THE RECORDS:
[Start of section]

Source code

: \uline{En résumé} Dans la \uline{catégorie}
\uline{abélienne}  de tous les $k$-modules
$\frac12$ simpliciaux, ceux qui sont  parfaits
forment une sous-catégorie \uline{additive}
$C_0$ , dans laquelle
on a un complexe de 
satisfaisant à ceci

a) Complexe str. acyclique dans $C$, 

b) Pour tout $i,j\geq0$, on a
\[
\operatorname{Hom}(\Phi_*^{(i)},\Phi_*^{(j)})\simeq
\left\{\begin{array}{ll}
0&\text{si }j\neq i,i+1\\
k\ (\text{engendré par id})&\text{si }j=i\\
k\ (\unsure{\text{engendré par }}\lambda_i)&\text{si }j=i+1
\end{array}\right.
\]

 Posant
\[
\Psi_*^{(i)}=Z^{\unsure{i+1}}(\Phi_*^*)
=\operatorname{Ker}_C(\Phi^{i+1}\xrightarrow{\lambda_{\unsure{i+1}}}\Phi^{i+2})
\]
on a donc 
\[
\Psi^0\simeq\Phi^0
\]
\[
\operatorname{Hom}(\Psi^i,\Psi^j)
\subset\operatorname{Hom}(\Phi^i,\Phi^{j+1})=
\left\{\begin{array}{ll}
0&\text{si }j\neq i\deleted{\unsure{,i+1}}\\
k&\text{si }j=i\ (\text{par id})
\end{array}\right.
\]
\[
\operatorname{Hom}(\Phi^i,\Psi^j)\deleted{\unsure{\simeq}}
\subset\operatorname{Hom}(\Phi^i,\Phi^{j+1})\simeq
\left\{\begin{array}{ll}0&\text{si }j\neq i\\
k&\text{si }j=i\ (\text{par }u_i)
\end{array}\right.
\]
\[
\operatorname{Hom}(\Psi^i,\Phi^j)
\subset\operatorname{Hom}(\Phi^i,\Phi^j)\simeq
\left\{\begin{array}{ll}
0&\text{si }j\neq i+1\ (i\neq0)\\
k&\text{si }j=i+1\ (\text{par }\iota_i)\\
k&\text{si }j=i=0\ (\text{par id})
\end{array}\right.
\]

[End of section]

HOW TO COMPLETE THIS TASK: From the first line to the last, output the records word for word.

OUTPUT OF THE EXERCISE:
Source code

: \uline{En résumé} Dans la \uline{catégorie}
\uline{abélienne}  de tous les $k$-modules
$\frac12$ simpliciaux, ceux qui sont  parfaits
forment une sous-catégorie \uline{additive}
$C_0$ , dans laquelle
on a un complexe de 
satisfaisant à ceci

a) Complexe str. acyclique dans $C$, 

b) Pour tout $i,j\geq0$, on a
\[
\operatorname{Hom}(\Phi_*^{(i)},\Phi_*^{(j)})\simeq
\left\{\begin{array}{ll}
0&\text{si }j\neq i,i+1\\
k\ (\text{engendré par id})&\text{si }j=i\\
k\ (\unsure{\text{engendré par }}\lambda_i)&\text{si }j=i+1
\end{array}\right.
\]

 Posant
\[
\Psi_*^{(i)}=Z^{\unsure{i+1}}(\Phi_*^*)
=\operatorname{Ker}_C(\Phi^{i+1}\xrightarrow{\lambda_{\unsure{i+1}}}\Phi^{i+2})
\]
on a donc 
\[
\Psi^0\simeq\Phi^0
\]
\[
\operatorname{Hom}(\Psi^i,\Psi^j)
\subset\operatorname{Hom}(\Phi^i,\Phi^{j+1})=
\left\{\begin{array}{ll}
0&\text{si }j\neq i\deleted{\unsure{,i+1}}\\
k&\text{si }j=i\ (\text{par id})
\end{array}\right.
\]
\[
\operatorname{Hom}(\Phi^i,\Psi^j)\deleted{\unsure{\simeq}}
\subset\operatorname{Hom}(\Phi^i,\Phi^{j+1})\simeq
\left\{\begin{array}{ll}0&\text{si }j\neq i\\
k&\text{si }j=i\ (\text{par }u_i)
\end{array}\right.
\]
\[
\operatorname{Hom}(\Psi^i,\Phi^j)
\subset\operatorname{Hom}(\Phi^i,\Phi^j)\simeq
\left\{\begin{array}{ll}
0&\text{si }j\neq i+1\ (i\neq0)\\
k&\text{si }j=i+1\ (\text{par }\iota_i)\\
k&\text{si }j=i=0\ (\text{par id})
\end{array}\right.
\]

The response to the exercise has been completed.